Industrial & Engineering Chemistry Research, Vol.56, No.16, 4804-4817, 2017
Active Selection of Informative Data for Sequential Quality Enhancement of Soft Sensor Models with Latent Variables
With training data of insufficient information, soft sensor models inevitably show some inaccurate predictions in their industrial applications. This work aims to develop an active learning method to sequentially select a data set with significant information to enhance latent variable model (LVM)-based soft sensors. Using the Gaussian process model to link the relationships between the score variables of LVM and the input process variables, the prediction variance can be formulated.
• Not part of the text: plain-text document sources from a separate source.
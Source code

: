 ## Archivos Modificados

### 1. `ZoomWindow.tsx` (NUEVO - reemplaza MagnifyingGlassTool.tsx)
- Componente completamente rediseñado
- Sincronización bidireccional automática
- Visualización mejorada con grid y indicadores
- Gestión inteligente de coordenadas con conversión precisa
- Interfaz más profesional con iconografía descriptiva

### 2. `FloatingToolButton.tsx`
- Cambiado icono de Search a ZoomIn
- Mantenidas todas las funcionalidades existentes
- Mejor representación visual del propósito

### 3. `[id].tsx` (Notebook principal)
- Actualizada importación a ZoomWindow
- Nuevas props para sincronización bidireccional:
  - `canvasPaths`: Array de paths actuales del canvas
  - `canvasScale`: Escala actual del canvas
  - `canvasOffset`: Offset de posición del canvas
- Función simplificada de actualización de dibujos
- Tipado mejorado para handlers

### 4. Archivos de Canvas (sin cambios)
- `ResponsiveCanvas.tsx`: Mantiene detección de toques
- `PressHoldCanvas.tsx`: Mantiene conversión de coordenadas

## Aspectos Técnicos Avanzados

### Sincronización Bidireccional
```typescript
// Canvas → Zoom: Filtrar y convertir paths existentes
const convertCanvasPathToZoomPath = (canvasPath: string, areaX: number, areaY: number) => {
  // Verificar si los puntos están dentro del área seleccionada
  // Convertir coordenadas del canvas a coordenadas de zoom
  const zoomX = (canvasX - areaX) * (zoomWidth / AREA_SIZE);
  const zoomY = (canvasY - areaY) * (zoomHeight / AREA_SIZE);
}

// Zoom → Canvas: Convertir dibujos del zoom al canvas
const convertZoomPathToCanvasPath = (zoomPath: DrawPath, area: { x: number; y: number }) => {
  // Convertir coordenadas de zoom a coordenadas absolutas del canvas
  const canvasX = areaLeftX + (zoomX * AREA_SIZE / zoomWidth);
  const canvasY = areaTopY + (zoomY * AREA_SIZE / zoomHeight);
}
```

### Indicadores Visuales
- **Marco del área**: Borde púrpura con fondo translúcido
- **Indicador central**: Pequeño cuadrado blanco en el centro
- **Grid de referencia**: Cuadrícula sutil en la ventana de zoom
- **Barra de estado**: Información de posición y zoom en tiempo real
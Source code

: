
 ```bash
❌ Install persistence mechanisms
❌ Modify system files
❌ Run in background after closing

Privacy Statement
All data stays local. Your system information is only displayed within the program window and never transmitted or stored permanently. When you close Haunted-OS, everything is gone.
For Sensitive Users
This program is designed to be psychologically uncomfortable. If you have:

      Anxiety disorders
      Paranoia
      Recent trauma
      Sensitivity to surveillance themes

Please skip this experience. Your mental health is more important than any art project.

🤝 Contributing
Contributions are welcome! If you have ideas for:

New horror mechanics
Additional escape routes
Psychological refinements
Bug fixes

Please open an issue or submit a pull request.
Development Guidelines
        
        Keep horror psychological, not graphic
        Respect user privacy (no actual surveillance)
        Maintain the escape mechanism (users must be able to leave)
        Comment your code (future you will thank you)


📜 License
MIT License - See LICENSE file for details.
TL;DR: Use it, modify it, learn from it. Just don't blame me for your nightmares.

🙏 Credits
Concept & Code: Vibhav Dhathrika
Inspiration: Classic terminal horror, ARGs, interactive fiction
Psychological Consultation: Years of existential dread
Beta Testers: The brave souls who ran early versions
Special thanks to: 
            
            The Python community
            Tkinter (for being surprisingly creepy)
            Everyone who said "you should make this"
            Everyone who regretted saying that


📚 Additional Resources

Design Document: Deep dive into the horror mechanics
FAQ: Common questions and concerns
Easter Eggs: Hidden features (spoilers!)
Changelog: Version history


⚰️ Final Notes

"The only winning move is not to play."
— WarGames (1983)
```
And an uncertainty index of LVM is presented. It contains the variances of the predicted outputs and the changes of the predicted outputs per unit change in the designed inputs. Without any prior knowledge of the process, the index is sequentially used to adequately find out from which regions the new informative data should be adopted to enhance the model quality. Additionally, an evaluation criterion is proposed to monitor the active learning procedure. Consequently, the active learning procedures of exploration and exploitation analysis of the current model can effectively discover the meaningful data to be included into the soft sensor model. The proposed strategy can be applied to any types of LVMs. The effectiveness and the promising results are demonstrated through a numerical example and a real industrial plant in Taiwan with multiple outputs.